— DATASET RECORDS —
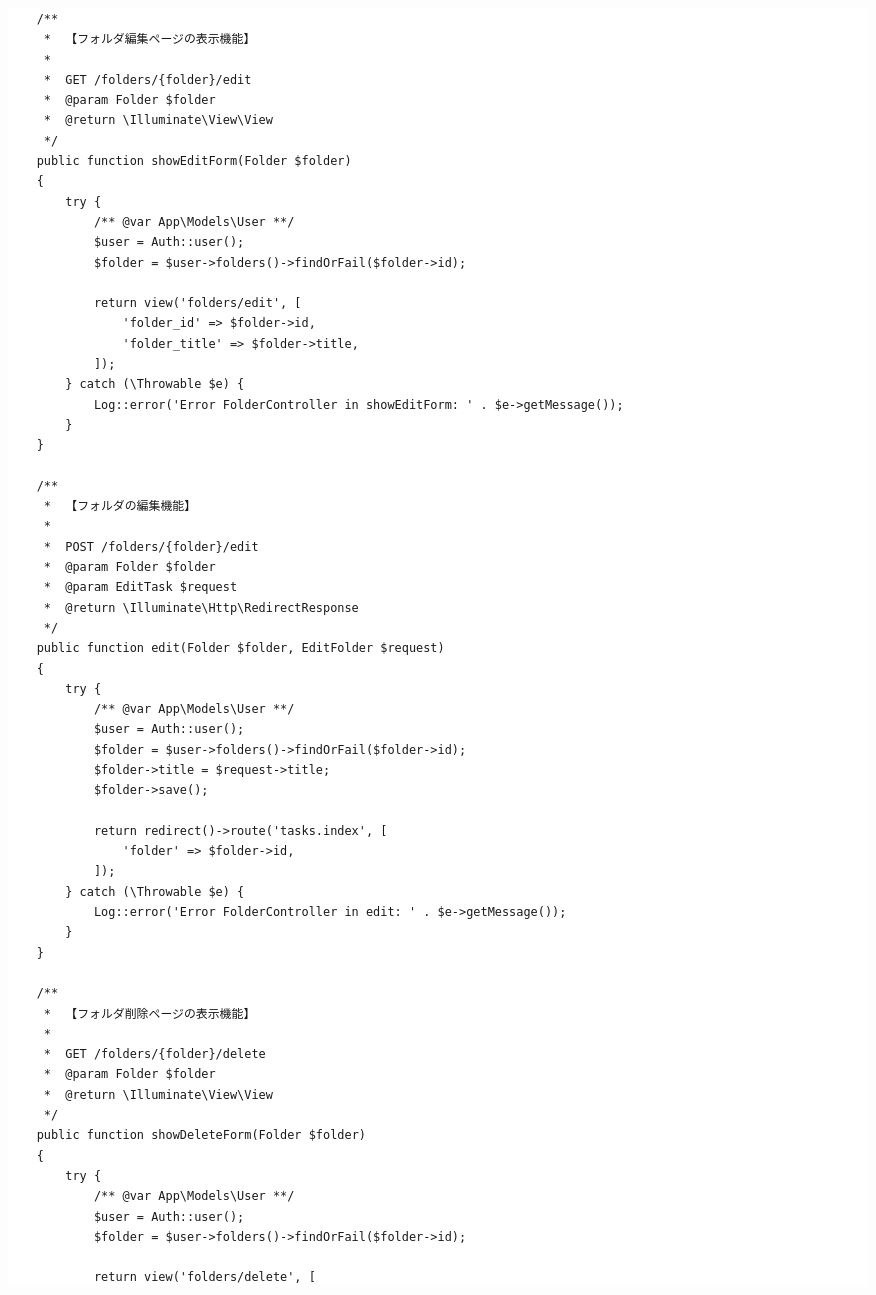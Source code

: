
 ```js:
    /**
     *  【フォルダ編集ページの表示機能】
     *
     *  GET /folders/{folder}/edit
     *  @param Folder $folder
     *  @return \Illuminate\View\View
     */
    public function showEditForm(Folder $folder)
    {
        try {
            /** @var App\Models\User **/
            $user = Auth::user();
            $folder = $user->folders()->findOrFail($folder->id);

            return view('folders/edit', [
                'folder_id' => $folder->id,
                'folder_title' => $folder->title,
            ]);
        } catch (\Throwable $e) {
            Log::error('Error FolderController in showEditForm: ' . $e->getMessage());
        }
    }

    /**
     *  【フォルダの編集機能】
     *
     *  POST /folders/{folder}/edit
     *  @param Folder $folder
     *  @param EditTask $request
     *  @return \Illuminate\Http\RedirectResponse
     */
    public function edit(Folder $folder, EditFolder $request)
    {
        try {
            /** @var App\Models\User **/
            $user = Auth::user();
            $folder = $user->folders()->findOrFail($folder->id);
            $folder->title = $request->title;
            $folder->save();

            return redirect()->route('tasks.index', [
                'folder' => $folder->id,
            ]);
        } catch (\Throwable $e) {
            Log::error('Error FolderController in edit: ' . $e->getMessage());
        }
    }

    /**
     *  【フォルダ削除ページの表示機能】
     *
     *  GET /folders/{folder}/delete
     *  @param Folder $folder
     *  @return \Illuminate\View\View
     */
    public function showDeleteForm(Folder $folder)
    {
        try {
            /** @var App\Models\User **/
            $user = Auth::user();
            $folder = $user->folders()->findOrFail($folder->id);

            return view('folders/delete', [
```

— ASSIGNMENT —
Each line in the data that holds the string "FolderController" needs to be copied.

— SOLUTION TO THE PROBLEM —
            Log::error('Error FolderController in showEditForm: ' . $e->getMessage());
            Log::error('Error FolderController in edit: ' . $e->getMessage());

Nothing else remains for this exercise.